L’Afrique subsaharienne, «nouvel épicentre» de l’extrémisme selon les Nations Unies

Traduit de l’anglais. Texte de Geoffrey York paru le 8 février 2023 dans le Globe and Mail.

Le nouvel épicentre mondial de l’extrémisme islamique violent est l’Afrique subsaharienne, où les gens adhèrent de plus en plus en raison de facteurs économiques et moins pour des raisons religieuses, indique un nouveau rapport de l’agence de développement international de l’ONU.

Une augmentation significative de 92% des nouvelles recrues des groupes extrémistes les rejoignent pour avoir de meilleurs moyens de subsistance par rapport aux motivations des personnes interrogées dans un précédent rapport publié en 2017, selon le rapport du PNUD publié mardi.

La vie de nombreux Africains a été gravement affectée par la pandémie de COVID-19, l’inflation élevée et le changement climatique, indique le rapport.

Selon ce même rapport, le nombre de personnes rejoignant des groupes extrémistes pour des raisons religieuses a diminué de 57 %.

Près de 2 200 personnes ont été interrogées pour le rapport dans huit pays africains : Burkina Faso, Cameroun, Tchad, Mali, Niger, Nigeria, Somalie et Soudan. Plus de 1 000 personnes interrogées sont d’anciens membres de groupes extrémistes violents, qu’il s’agisse de recrutements volontaires ou forcés, précise le rapport.

Au moins 4 155 attaques à travers l’Afrique ont été documentées depuis en 2017, a indiqué le rapport. Dans ces attaques, 18 417 décès ont été enregistrés sur le continent, la Somalie comptant le plus grand nombre de victimes.

Le gouvernement somalien mène actuellement ce qui a été décrit comme l’offensive la plus importante contre le groupe extrémiste al-Shabab depuis plus d’une décennie.

Les personnes interrogées sont issues de divers groupes extrémistes du continent, notamment Boko Haram au Nigeria, al-Shabab en Somalie, qui a prêté allégeance à Al-Qaida, et en Afrique de l’Ouest Jama’at Nusrat al-Islam wal Muslimeen, ou JNIM, qui est allié au groupe État islamique.

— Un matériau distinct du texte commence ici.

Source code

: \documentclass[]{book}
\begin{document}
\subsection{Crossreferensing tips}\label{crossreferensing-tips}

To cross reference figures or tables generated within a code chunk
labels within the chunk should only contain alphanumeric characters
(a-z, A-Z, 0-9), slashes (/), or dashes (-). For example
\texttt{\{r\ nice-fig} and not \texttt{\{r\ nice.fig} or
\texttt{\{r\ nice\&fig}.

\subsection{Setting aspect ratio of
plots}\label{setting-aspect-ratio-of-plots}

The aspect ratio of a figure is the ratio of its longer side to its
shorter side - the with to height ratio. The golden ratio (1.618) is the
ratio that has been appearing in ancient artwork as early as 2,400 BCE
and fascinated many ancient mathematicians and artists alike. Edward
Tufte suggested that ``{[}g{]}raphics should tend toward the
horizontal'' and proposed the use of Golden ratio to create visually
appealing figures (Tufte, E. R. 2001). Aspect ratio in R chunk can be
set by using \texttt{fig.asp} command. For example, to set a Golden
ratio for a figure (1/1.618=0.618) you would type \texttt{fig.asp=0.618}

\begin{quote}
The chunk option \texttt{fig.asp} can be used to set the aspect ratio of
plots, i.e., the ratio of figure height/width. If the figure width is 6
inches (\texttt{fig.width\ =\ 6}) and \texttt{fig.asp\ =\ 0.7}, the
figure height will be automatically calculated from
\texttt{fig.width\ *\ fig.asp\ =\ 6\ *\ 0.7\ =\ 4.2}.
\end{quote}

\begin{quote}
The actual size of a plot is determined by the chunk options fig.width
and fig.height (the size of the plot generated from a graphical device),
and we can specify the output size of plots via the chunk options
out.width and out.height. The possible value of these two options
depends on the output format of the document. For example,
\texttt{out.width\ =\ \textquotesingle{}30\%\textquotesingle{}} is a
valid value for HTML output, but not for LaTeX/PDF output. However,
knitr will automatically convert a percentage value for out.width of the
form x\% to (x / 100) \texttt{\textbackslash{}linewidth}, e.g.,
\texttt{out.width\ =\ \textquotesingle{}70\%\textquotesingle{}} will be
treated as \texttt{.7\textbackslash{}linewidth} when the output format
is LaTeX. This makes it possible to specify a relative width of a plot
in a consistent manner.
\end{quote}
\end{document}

«L’Afrique subsaharienne est devenue le nouvel épicentre mondial de l’extrémisme violent avec 48 % des décès dus au terrorisme dans le monde en 2021», a déclaré Achim Steiner, administrateur du PNUD, lors d’un point de presse précédant le lancement du rapport.

Cette montée de l’extrémisme en Afrique «a non seulement des répercussions négatives sur les vies, la sécurité et la paix, mais menace également de réduire à néant les progrès durement acquis en matière de développement pour les générations à venir», a-t-il déclaré.

Les campagnes militaires visant à éradiquer l’extrémisme ne s’avèrent pas fructueuses, a déclaré M. Steiner.

«Les réponses antiterroristes axées sur la sécurité sont souvent coûteuses et peu efficaces, mais les investissements dans des approches préventives de l’extrémisme violent sont terriblement insuffisants», a-t-il déclaré. «Le contrat social entre les États et les citoyens doit être revigoré pour s’attaquer aux causes profondes de l’extrémisme violent».

Environ 71 % des personnes qui ont rejoint des groupes extrémistes ont été influencées par des violations des droits de l’homme commises par les forces de sécurité de l’État, telles que l’assassinat ou l’arrestation de membres de leur famille, indique le rapport.

Les forces de sécurité de certains pays subsahariens ont été accusées de brutalité et d’exécutions extrajudiciaires, et la faiblesse des systèmes judiciaires donne aux victimes peu d’espoir d’obtenir justice, selon le rapport.

[…]

«La recherche montre que ceux qui décident de se désengager de l’extrémisme violent sont moins susceptibles de rejoindre et de recruter d’autres personnes», indique le rapport.

«C’est pourquoi il est si important d’investir dans des incitations qui permettent le désengagement», a déclaré Nirina Kiplagat, spécialiste du PNUD en matière de prévention de l’extrémisme violent en Afrique. «Les communautés locales jouent un rôle central dans le soutien des voies durables de sortie de l’extrémisme violent, parallèlement aux programmes d’amnistie des gouvernements nationaux».

Le rapport du PNUD recommande d’améliorer les services de base, notamment la protection de l’enfance, l’éducation et les moyens de subsistance de qualité, afin d’empêcher les gens de rejoindre volontairement les groupes extrémistes. Il préconise également de créer davantage de possibilités de sortie et d’investir dans des services de réadaptation et de réintégration à base communautaire.